====== Dataset excerpts

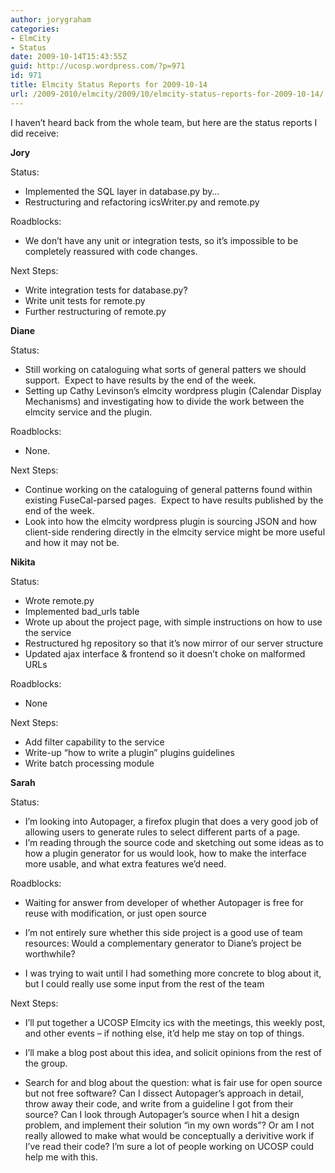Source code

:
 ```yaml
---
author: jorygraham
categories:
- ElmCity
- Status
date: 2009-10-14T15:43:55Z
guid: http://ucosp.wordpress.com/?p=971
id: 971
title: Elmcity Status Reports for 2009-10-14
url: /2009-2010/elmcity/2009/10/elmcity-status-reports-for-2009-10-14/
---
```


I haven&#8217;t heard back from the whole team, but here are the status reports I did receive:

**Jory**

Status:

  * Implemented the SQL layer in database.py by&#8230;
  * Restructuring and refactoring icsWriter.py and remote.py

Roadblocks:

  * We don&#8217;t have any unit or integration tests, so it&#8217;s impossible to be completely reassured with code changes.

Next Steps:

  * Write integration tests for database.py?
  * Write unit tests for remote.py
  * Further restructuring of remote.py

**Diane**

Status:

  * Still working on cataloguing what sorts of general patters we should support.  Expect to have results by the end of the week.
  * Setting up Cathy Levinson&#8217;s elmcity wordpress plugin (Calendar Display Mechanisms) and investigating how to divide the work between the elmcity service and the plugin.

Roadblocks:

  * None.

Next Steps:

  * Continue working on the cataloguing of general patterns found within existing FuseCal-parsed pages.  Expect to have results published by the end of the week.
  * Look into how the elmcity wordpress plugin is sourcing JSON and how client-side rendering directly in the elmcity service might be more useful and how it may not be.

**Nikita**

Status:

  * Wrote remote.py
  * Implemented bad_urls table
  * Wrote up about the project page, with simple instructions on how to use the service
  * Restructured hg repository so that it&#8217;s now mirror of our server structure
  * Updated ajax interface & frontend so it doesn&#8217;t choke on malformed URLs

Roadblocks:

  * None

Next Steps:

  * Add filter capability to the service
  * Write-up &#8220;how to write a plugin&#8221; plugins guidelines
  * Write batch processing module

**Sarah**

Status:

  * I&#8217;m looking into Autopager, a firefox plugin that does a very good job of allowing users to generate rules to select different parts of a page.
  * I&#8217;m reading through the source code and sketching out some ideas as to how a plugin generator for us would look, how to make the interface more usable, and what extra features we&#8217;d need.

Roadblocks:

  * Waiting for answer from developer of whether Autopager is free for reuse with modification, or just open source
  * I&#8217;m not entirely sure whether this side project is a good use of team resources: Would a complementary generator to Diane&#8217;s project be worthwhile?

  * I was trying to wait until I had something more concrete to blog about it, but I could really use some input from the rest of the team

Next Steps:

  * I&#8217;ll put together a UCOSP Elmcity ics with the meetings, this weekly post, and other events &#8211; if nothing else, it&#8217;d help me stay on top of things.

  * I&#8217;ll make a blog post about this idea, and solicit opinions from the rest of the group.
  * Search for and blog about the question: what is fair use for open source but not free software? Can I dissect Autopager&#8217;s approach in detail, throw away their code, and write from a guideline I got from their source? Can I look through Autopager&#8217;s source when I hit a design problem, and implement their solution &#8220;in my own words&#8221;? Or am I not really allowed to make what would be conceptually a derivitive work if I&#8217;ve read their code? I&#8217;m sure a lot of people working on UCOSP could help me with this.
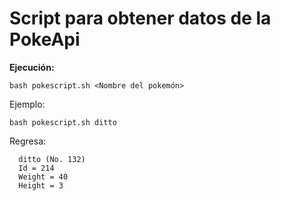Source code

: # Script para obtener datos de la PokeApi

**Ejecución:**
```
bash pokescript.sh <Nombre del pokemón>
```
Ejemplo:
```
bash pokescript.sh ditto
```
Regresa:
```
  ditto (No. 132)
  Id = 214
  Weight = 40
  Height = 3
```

============

What you produce must match the listing word for word, with no images in it.

Source code

:
 ```yaml
---
author: jorygraham
categories:
- ElmCity
- Status
date: 2009-10-14T15:43:55Z
guid: http://ucosp.wordpress.com/?p=971
id: 971
title: Elmcity Status Reports for 2009-10-14
url: /2009-2010/elmcity/2009/10/elmcity-status-reports-for-2009-10-14/
---
```


I haven&#8217;t heard back from the whole team, but here are the status reports I did receive:

**Jory**

Status:

  * Implemented the SQL layer in database.py by&#8230;
  * Restructuring and refactoring icsWriter.py and remote.py

Roadblocks:

  * We don&#8217;t have any unit or integration tests, so it&#8217;s impossible to be completely reassured with code changes.

Next Steps:

  * Write integration tests for database.py?
  * Write unit tests for remote.py
  * Further restructuring of remote.py

**Diane**

Status:

  * Still working on cataloguing what sorts of general patters we should support.  Expect to have results by the end of the week.
  * Setting up Cathy Levinson&#8217;s elmcity wordpress plugin (Calendar Display Mechanisms) and investigating how to divide the work between the elmcity service and the plugin.

Roadblocks:

  * None.

Next Steps:

  * Continue working on the cataloguing of general patterns found within existing FuseCal-parsed pages.  Expect to have results published by the end of the week.
  * Look into how the elmcity wordpress plugin is sourcing JSON and how client-side rendering directly in the elmcity service might be more useful and how it may not be.

**Nikita**

Status:

  * Wrote remote.py
  * Implemented bad_urls table
  * Wrote up about the project page, with simple instructions on how to use the service
  * Restructured hg repository so that it&#8217;s now mirror of our server structure
  * Updated ajax interface & frontend so it doesn&#8217;t choke on malformed URLs

Roadblocks:

  * None

Next Steps:

  * Add filter capability to the service
  * Write-up &#8220;how to write a plugin&#8221; plugins guidelines
  * Write batch processing module

**Sarah**

Status:

  * I&#8217;m looking into Autopager, a firefox plugin that does a very good job of allowing users to generate rules to select different parts of a page.
  * I&#8217;m reading through the source code and sketching out some ideas as to how a plugin generator for us would look, how to make the interface more usable, and what extra features we&#8217;d need.

Roadblocks:

  * Waiting for answer from developer of whether Autopager is free for reuse with modification, or just open source
  * I&#8217;m not entirely sure whether this side project is a good use of team resources: Would a complementary generator to Diane&#8217;s project be worthwhile?

  * I was trying to wait until I had something more concrete to blog about it, but I could really use some input from the rest of the team

Next Steps:

  * I&#8217;ll put together a UCOSP Elmcity ics with the meetings, this weekly post, and other events &#8211; if nothing else, it&#8217;d help me stay on top of things.

  * I&#8217;ll make a blog post about this idea, and solicit opinions from the rest of the group.
  * Search for and blog about the question: what is fair use for open source but not free software? Can I dissect Autopager&#8217;s approach in detail, throw away their code, and write from a guideline I got from their source? Can I look through Autopager&#8217;s source when I hit a design problem, and implement their solution &#8220;in my own words&#8221;? Or am I not really allowed to make what would be conceptually a derivitive work if I&#8217;ve read their code? I&#8217;m sure a lot of people working on UCOSP could help me with this.
Source code

: # Script para obtener datos de la PokeApi

**Ejecución:**
```
bash pokescript.sh <Nombre del pokemón>
```
Ejemplo:
```
bash pokescript.sh ditto
```
Regresa:
```
  ditto (No. 132)
  Id = 214
  Weight = 40
  Height = 3
```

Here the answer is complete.